*** Begin section ***

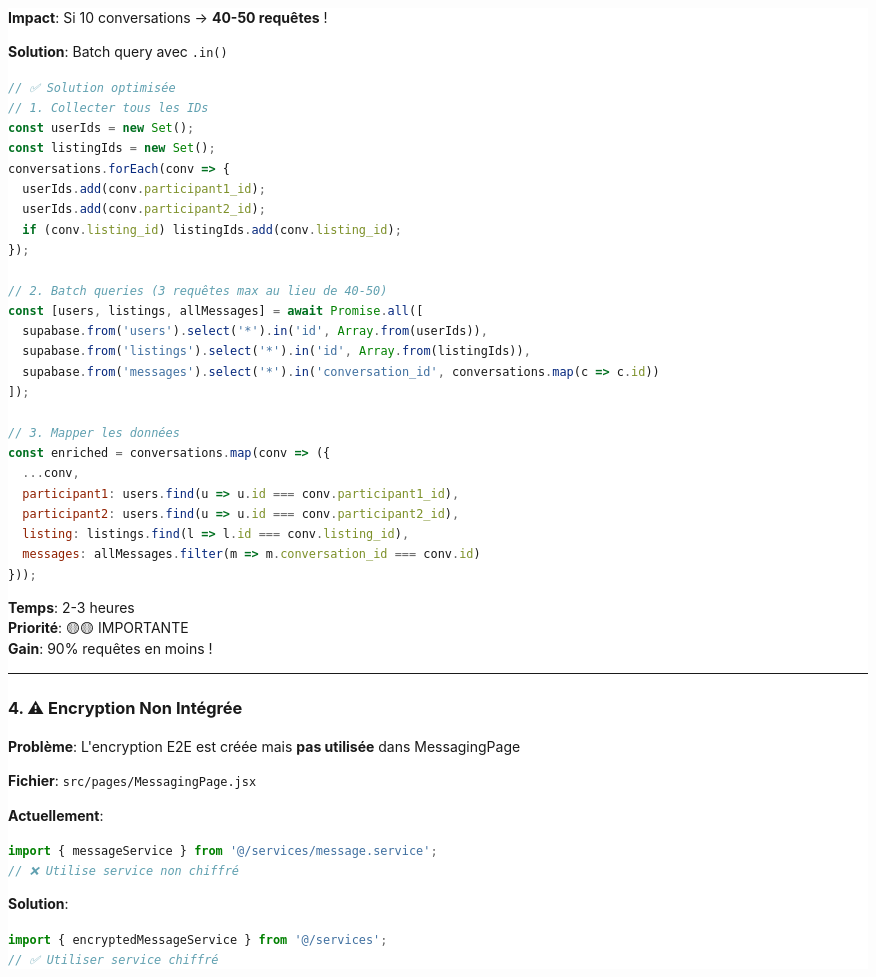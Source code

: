 **Impact**: Si 10 conversations → **40-50 requêtes** !

**Solution**: Batch query avec `.in()`

```javascript
// ✅ Solution optimisée
// 1. Collecter tous les IDs
const userIds = new Set();
const listingIds = new Set();
conversations.forEach(conv => {
  userIds.add(conv.participant1_id);
  userIds.add(conv.participant2_id);
  if (conv.listing_id) listingIds.add(conv.listing_id);
});

// 2. Batch queries (3 requêtes max au lieu de 40-50)
const [users, listings, allMessages] = await Promise.all([
  supabase.from('users').select('*').in('id', Array.from(userIds)),
  supabase.from('listings').select('*').in('id', Array.from(listingIds)),
  supabase.from('messages').select('*').in('conversation_id', conversations.map(c => c.id))
]);

// 3. Mapper les données
const enriched = conversations.map(conv => ({
  ...conv,
  participant1: users.find(u => u.id === conv.participant1_id),
  participant2: users.find(u => u.id === conv.participant2_id),
  listing: listings.find(l => l.id === conv.listing_id),
  messages: allMessages.filter(m => m.conversation_id === conv.id)
}));
```

**Temps**: 2-3 heures  
**Priorité**: 🟡🟡 IMPORTANTE  
**Gain**: 90% requêtes en moins !

---

### 4. ⚠️ Encryption Non Intégrée

**Problème**: L'encryption E2E est créée mais **pas utilisée** dans MessagingPage

**Fichier**: `src/pages/MessagingPage.jsx`

**Actuellement**:
```javascript
import { messageService } from '@/services/message.service';
// ❌ Utilise service non chiffré
```

**Solution**:
```javascript
import { encryptedMessageService } from '@/services';
// ✅ Utiliser service chiffré
```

*** End section ***

Reproduce the entries above exactly, though not their pictures.

Result of the task
Source code

: **Impact**: Si 10 conversations → **40-50 requêtes** !

**Solution**: Batch query avec `.in()`

```javascript
// ✅ Solution optimisée
// 1. Collecter tous les IDs
const userIds = new Set();
const listingIds = new Set();
conversations.forEach(conv => {
  userIds.add(conv.participant1_id);
  userIds.add(conv.participant2_id);
  if (conv.listing_id) listingIds.add(conv.listing_id);
});

// 2. Batch queries (3 requêtes max au lieu de 40-50)
const [users, listings, allMessages] = await Promise.all([
  supabase.from('users').select('*').in('id', Array.from(userIds)),
  supabase.from('listings').select('*').in('id', Array.from(listingIds)),
  supabase.from('messages').select('*').in('conversation_id', conversations.map(c => c.id))
]);

// 3. Mapper les données
const enriched = conversations.map(conv => ({
  ...conv,
  participant1: users.find(u => u.id === conv.participant1_id),
  participant2: users.find(u => u.id === conv.participant2_id),
  listing: listings.find(l => l.id === conv.listing_id),
  messages: allMessages.filter(m => m.conversation_id === conv.id)
}));
```

**Temps**: 2-3 heures  
**Priorité**: 🟡🟡 IMPORTANTE  
**Gain**: 90% requêtes en moins !

---

### 4. ⚠️ Encryption Non Intégrée

**Problème**: L'encryption E2E est créée mais **pas utilisée** dans MessagingPage

**Fichier**: `src/pages/MessagingPage.jsx`

**Actuellement**:
```javascript
import { messageService } from '@/services/message.service';
// ❌ Utilise service non chiffré
```

**Solution**:
```javascript
import { encryptedMessageService } from '@/services';
// ✅ Utiliser service chiffré
```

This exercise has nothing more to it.